過去には人為的ミス、いわゆるヒューマンエラーが原因でフラッシュクラッシュが起きたことがありました。これは、投資家やファンドマネージャーが注文を出す際、うっかりして余分な数字を入力するか、間違った価格で注文を出してしまったことがきっかけで発生します。こうしたエラーはしばしば、「ファットフィンガーエラー」と呼ばれています。
「スプーフィング(見せ玉)」として知られる違法な方法で、ある投資家がマーケットを意図的に操作しようとする場合も、フラッシュクラッシュの原因となります。スプーフィングは、現在の市場価値からかけ離れた価格に大量の売り注文を出し、株価がその価格をヒットする前に素早くキャンセルする違法行為です。スプーフィングは大量の売り注文が入っていると、他の投資家に錯覚させます。この錯覚は、価格が下落する懸念につながり、結果、他の投資家に売り注文を出すよう駆り立てる効果があります。言い換えれば、スプーフィングは買いと売りの注文量のバランスを意図的に崩し、価格の下落幅を拡大させます。スプーフィングを行った投資家は、大量の売り注文を出すと同時に、その時の市場価値よりもはるかに低い価格で買い注文を出しています。そうすることで、安値で株式を購入することができます。そして急回復後に高い価格で株式を売り、利益を得るのです。
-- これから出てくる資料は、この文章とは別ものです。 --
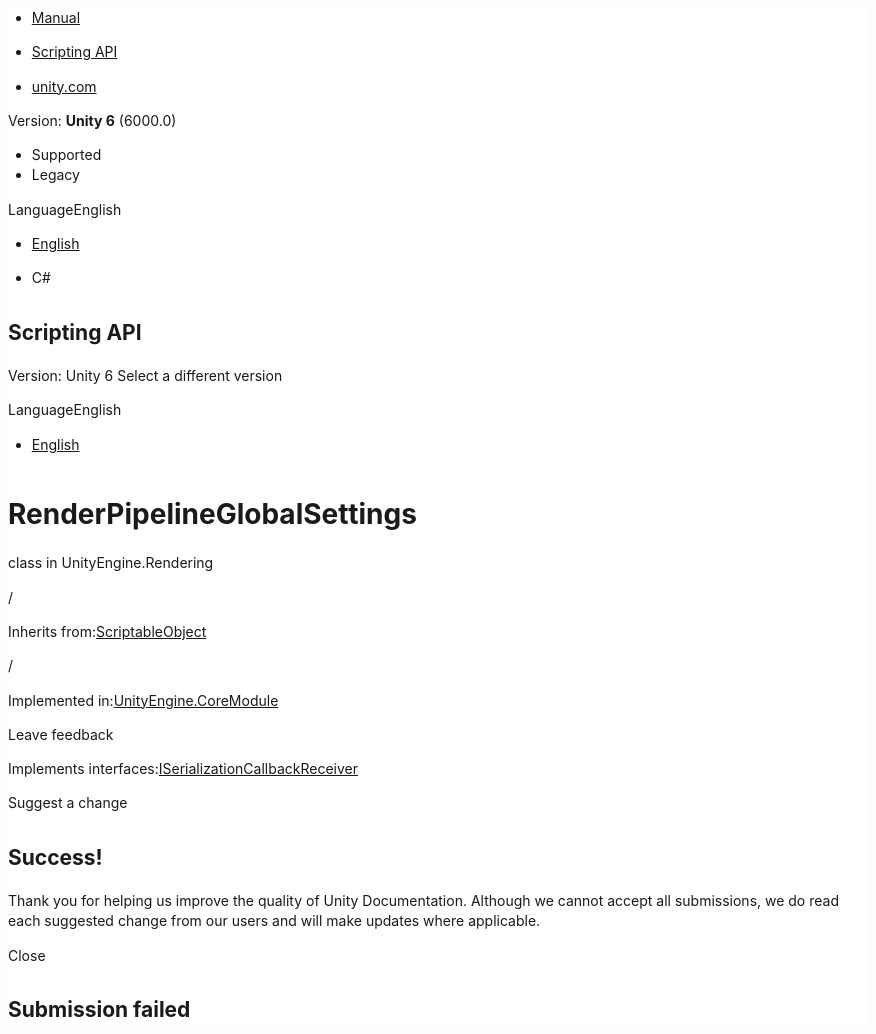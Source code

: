 [ ]()

  * [Manual](../Manual/index.html)
  * [Scripting API](../ScriptReference/index.html)

  * [unity.com](https://unity.com/)

Version: **Unity 6** (6000.0)

  * Supported
  * Legacy

LanguageEnglish

  * [English]()

  * C#

[ ](https://docs.unity3d.com)

## Scripting API

Version: Unity 6 Select a different version

LanguageEnglish

  * [English]()

# RenderPipelineGlobalSettings

class in UnityEngine.Rendering

/

Inherits from:[ScriptableObject](ScriptableObject.html)

/

Implemented in:[UnityEngine.CoreModule](UnityEngine.CoreModule.html)

Leave feedback

  

Implements
interfaces:[ISerializationCallbackReceiver](ISerializationCallbackReceiver.html)

Suggest a change

## Success!

Thank you for helping us improve the quality of Unity Documentation. Although
we cannot accept all submissions, we do read each suggested change from our
users and will make updates where applicable.

Close

## Submission failed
このようにスプーフィングは、わずか数秒で莫大な利益を上げることができるのです。なお、最初に出した売り注文は、買い注文が執行される前にキャンセルしておきます。
コンピューターがフラッシュクラッシュを起こす原因とは?
コンピューター取引の役割が拡大していることも、フラッシュクラッシュの原因となっています。例えば、ソフトウェアの不具合により、マーケットデータが正確に取得できないという問題があります。このため、正常な価格が提供されないといった問題が発生します。
コンピューターによるフラッシュクラッシュとして現在注目されているのが、アルゴリズム取引が原因で発生するフラッシュクラッシュです。この取引は、あらかじめプログラムされたアルゴリズムに基づいて、超高速コンピューターが電光石火のスピードで取引を行います。例えば、あなたはA社の株式を100米ドルで購入したとします。価格が90米ドルへ下落する場合と110米ドルへ上昇する場合、アルゴリズム取引によって自動的にその証券を売却するよう設定するとします。前者は損切りの売り注文、後者は利益確定の売り注文となります。株式を購入した後、証券価格が瞬間的に90米ドルまで急落する場合、アルゴリズムがそれを認識し損切りの売り注文が執行されます。そして、あなたのアルゴリズム取引が他の投資家が設定したアルゴリズム取引の売りトリガーとなり、売りが売りを呼ぶ展開になります。この連鎖が発生すると、電光石火の勢いで価格は急落します。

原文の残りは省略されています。